Voici un post certes long mais je l'espère intéressant à propos de métro, de violon et de culture de masse:)

Krom isback a dit…

Salut kara.

Mon commentaire fait faire un peu petit a coté de celui de zel.^^

Bien que je trouve le concept de faire joué un grand musicien dans le métro assez sympa pour voir la réaction des joueurs.
Je suis assez d'accord pour dire que le fait que l'article soit sur la perception de la "beauté" me parait assez décalé.
Pour ma part cette expérience est plus marante que elle démontre quelque chose comme un soi disant "malaise de la société"

^^ enjoy




ps: j'avoue s'est moi qui a attiré Zelphiroth (^^)

KARA a dit…

ZELPHIROTH :
Tout d'abord merci pour ce long post.
Pour l'instant, je n'y répondrais pas car étant en période de bouclage TRES intensif. Et comme je ne veux pas te répondre à la vite, je préfère te répondre plus en détail plus tard, et de manière consciencieuse, en prenant mon temps. C'est le minimum de respect que je te dois au moins pour ton post.
A plus tard donc.

KROM :
L'art englobe un tout en connectant notre vision du monde, notre société, notre politique, notre religion ,etc... Donc il est "facile" d'extrapoler en partant d'un sujet sur l'art où en est l'état de la société où de la production de choucroute en Tanzanie en période de reproduction des cigales myopes gauchistes australienne.

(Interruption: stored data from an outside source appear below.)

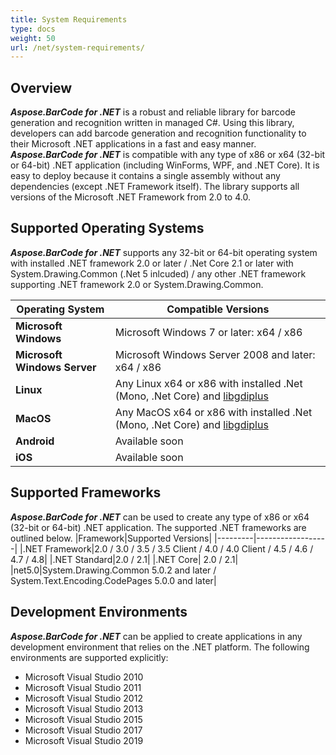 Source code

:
 ```yaml
---
title: System Requirements
type: docs
weight: 50
url: /net/system-requirements/
---
```


## **Overview**
***Aspose.BarCode for .NET*** is a robust and reliable library for barcode generation and recognition written in managed C#. Using this library, developers can add barcode generation and recognition functionality to their Microsoft .NET applications in a fast and easy manner. ***Aspose.BarCode for .NET*** is compatible with any type of x86 or x64 (32-bit or 64-bit) .NET application (including WinForms, WPF, and .NET Core). It is easy to deploy because it contains a single assembly without any dependencies (except .NET Framework itself). The library supports all versions of the Microsoft .NET Framework from 2.0 to 4.0.
## **Supported Operating Systems**
***Aspose.BarCode for .NET*** supports any 32-bit or 64-bit operating system with installed .NET framework 2.0 or later / .Net Core 2.1 or later with System.Drawing.Common (.Net 5 inlcuded) / any other .NET framework supporting .NET framework 2.0 or System.Drawing.Common.

|Operating System|Compatible Versions|
|--------------|---------------------|
|**Microsoft Windows**|Microsoft Windows 7 or later: x64 / x86|
|**Microsoft Windows Server**|Microsoft Windows Server 2008 and later: x64 / x86|
|**Linux**|Any Linux x64 or x86 with installed .Net (Mono, .Net Core) and [libgdiplus](https://docs.telerik.com/reporting/knowledge-base/how-to-build-and-install-libgdiplus-linux)|
|**MacOS**|Any MacOS x64 or x86 with installed .Net (Mono, .Net Core) and [libgdiplus](https://formulae.brew.sh/formula/mono-libgdiplus)|
|**Android**|Available soon|
|**iOS**|Available soon|
## **Supported Frameworks**
***Aspose.BarCode for .NET*** can be used to create any type of x86 or x64 (32-bit or 64-bit) .NET application. The supported .NET frameworks are outlined below.
|Framework|Supported Versions|
|---------|------------------|
|.NET Framework|2.0 / 3.0 / 3.5 / 3.5 Client / 4.0 / 4.0 Client / 4.5 / 4.6 / 4.7 / 4.8|
|.NET Standard|2.0 / 2.1|
|.NET Core| 2.0 / 2.1|
|net5.0|System.Drawing.Common 5.0.2 and later / System.Text.Encoding.CodePages 5.0.0 and later|

## **Development Environments**
***Aspose.BarCode for .NET*** can be applied to create applications in any development environment that relies on the .NET platform. The following environments are supported explicitly:

- Microsoft Visual Studio 2010
- Microsoft Visual Studio 2011
- Microsoft Visual Studio 2012
- Microsoft Visual Studio 2013
- Microsoft Visual Studio 2015
- Microsoft Visual Studio 2017
- Microsoft Visual Studio 2019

Il y à aussi la beauté intrasèque, et la beauté perçue dans un environnement. Par exemple, un Alien, c'est superbe dans un décor de vaisseau spatial avec de la fumées et des éclairages glauques. mais le même Alien à l'entrée d'un bar goth à Saint Tropez... bin bof quoi. Et pourtant il s'agit du même "objet".
C'est pour cela qu'en art contemporain, bcp d'artistes aménagent aussi leurs lieux d'exposition...

Bref, j'y reviendrais plus tard en complément du post de ZEl.

Zelphiroth a dit…

En effet, c'est Krom qui m'a dirigé vers ce site. J'ai fait un commentaire assez long parce que j'ai trouvé le sujet et sa présentation plutôt intéressants. J'attends le complément de réponse sur cette question avec impatience!

PS: quoique ce ne soit certainement pas un mystère pour ceux qui ont lu mon précédent post, je précise que je suis étudiant en musique.